I saw the below quote from William Dembski, a philosopher and theologian, on a friend’s status update on Facebook. Though I did not have the time to examine it at first, I knew it looked absurd, and I was compelled to unpack the quote and write an article on it.  So here I am, several hours later, ready to do just that.

“Scientists rightly resist invoking the supernatural in scientific explanations for fear of committing a god-of-the-gaps fallacy (the fallacy of using God as a stop-gap for ignorance). Yet without some restriction on the use of chance, scientists are in danger of committing a logically equivalent fallacy-one we may call the ‘chance-of-the-gaps fallacy.’ Chance, like God, can become a stop-gap for ignorance.” —William Dembski

William Dembski
William Dembski is a philosopher and theologian.

Invoking The Supernatural?

Why would a scientist want or need to invoke the supernatural in a scientific explanation?  This seems to be patently outside the spectrum of scientific thinking.  First let’s concrete what the word supernatural implies.

(of a manifestation or event) attributed to some force beyond scientific understanding or the laws of nature. – [ ]

Beyond scientific understanding or the laws of nature.  There are questions outside of our current scientific understanding.  The origin of life, dark matter and dark energy, and exactly what sparked the big bang, to name a few.  Scientists do not appeal to chance as an explanation, they’re intellectually honest in proclaiming, “We don’t yet know the answer.”  To some questions they may even say, “We may never know the answer.  But we’re going to keep on investigating, because that’s what we do.”  Something along those lines.  That’s intellectual honesty.  Filling a gap in knowledge with, ‘I don’t know’, is not the same as asserting that god is a viable alternative place holder for ignorance.
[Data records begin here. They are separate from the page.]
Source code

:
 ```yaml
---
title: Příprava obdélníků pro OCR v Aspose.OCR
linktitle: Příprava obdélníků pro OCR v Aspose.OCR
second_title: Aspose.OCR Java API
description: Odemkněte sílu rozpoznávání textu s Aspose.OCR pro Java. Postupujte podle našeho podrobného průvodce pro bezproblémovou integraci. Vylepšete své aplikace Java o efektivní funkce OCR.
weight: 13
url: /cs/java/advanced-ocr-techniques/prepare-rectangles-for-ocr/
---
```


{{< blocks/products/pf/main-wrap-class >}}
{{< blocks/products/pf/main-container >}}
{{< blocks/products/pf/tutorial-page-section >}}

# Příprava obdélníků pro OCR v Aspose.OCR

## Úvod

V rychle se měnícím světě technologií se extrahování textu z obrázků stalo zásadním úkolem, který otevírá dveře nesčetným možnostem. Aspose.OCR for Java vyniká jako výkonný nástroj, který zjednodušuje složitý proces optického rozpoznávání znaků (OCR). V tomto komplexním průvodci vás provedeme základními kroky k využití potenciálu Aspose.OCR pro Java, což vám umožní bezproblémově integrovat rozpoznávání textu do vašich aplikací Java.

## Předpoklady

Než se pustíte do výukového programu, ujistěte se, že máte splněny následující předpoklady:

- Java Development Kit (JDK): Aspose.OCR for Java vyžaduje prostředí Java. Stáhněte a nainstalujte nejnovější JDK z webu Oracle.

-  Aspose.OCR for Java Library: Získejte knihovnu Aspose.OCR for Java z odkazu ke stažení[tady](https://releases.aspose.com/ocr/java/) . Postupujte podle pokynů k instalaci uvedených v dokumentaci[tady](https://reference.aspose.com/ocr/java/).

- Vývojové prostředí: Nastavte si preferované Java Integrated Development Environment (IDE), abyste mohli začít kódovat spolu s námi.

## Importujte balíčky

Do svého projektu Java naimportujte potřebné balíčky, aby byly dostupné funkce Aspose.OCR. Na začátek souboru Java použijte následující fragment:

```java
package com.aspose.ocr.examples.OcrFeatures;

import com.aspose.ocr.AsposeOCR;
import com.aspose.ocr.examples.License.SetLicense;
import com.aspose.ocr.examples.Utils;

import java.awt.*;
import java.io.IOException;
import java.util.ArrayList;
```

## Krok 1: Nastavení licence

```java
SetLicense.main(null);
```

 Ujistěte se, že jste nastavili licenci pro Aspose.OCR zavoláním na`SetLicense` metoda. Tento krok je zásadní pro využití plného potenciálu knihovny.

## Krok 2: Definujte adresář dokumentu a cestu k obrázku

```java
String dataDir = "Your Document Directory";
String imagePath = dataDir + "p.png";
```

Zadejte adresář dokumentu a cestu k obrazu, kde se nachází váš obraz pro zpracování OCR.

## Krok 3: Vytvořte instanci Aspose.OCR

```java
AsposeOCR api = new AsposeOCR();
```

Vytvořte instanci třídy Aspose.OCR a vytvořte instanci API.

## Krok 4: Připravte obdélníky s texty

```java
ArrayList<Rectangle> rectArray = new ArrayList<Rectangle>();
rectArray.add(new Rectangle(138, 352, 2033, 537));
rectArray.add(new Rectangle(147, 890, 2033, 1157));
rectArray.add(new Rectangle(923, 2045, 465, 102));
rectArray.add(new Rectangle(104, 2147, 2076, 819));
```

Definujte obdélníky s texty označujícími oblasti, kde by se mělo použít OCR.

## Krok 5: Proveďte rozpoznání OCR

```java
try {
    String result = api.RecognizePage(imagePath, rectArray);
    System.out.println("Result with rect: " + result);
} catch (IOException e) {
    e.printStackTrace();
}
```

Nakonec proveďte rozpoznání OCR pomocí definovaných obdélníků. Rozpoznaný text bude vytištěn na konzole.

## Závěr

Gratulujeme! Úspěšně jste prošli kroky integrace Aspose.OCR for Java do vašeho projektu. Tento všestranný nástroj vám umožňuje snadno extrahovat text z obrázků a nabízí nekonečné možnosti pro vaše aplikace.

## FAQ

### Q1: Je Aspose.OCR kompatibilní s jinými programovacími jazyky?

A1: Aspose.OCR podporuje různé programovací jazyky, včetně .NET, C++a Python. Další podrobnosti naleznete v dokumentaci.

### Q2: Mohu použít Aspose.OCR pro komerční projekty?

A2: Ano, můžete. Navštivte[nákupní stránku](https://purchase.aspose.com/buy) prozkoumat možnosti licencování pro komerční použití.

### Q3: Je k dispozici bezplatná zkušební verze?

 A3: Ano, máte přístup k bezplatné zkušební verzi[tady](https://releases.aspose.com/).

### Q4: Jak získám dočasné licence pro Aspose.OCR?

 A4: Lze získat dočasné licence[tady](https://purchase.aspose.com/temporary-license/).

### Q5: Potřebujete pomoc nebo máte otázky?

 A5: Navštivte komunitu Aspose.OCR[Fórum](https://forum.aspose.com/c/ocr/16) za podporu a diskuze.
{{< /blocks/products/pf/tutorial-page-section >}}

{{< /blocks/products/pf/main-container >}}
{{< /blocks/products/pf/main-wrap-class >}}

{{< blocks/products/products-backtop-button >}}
The word chance here, if it’s alluding to evolution, is misused.  There’s a common misconception that evolution is all ‘chance’.  There’s a mechanism involved called natural selection, and is not chance.  It’s a process that falls within the purview of the physical laws of the Universe, one that can be explained through evidence and yes, even observation.

A Bit More On The Subject Of Chance

To put the above argument that scientists do not appeal to chance as an explanation, we need to have an idea of exactly what William Dembski means by this.

A possibility of something happening / the occurrence of events in the absence of any obvious intention or cause. – [ ]

While I argue that scientists do not appeal to chance as a scientific explanation, chance in terms of probability does have plenty of space in a coherent scientific discourse.  The Drake equation is a good example of this.  It is a probabilistic argument used to estimate the number of active, communicative extraterrestrial civilizations in the Milky Way galaxy.

Another example would be if the government sought the advice of scientists as to the outbreak of a particularly nasty strand of influenza within the next five years.  With enough data a hypothesis can be made that offers a probability, or the value assigned to the chance of this occurring.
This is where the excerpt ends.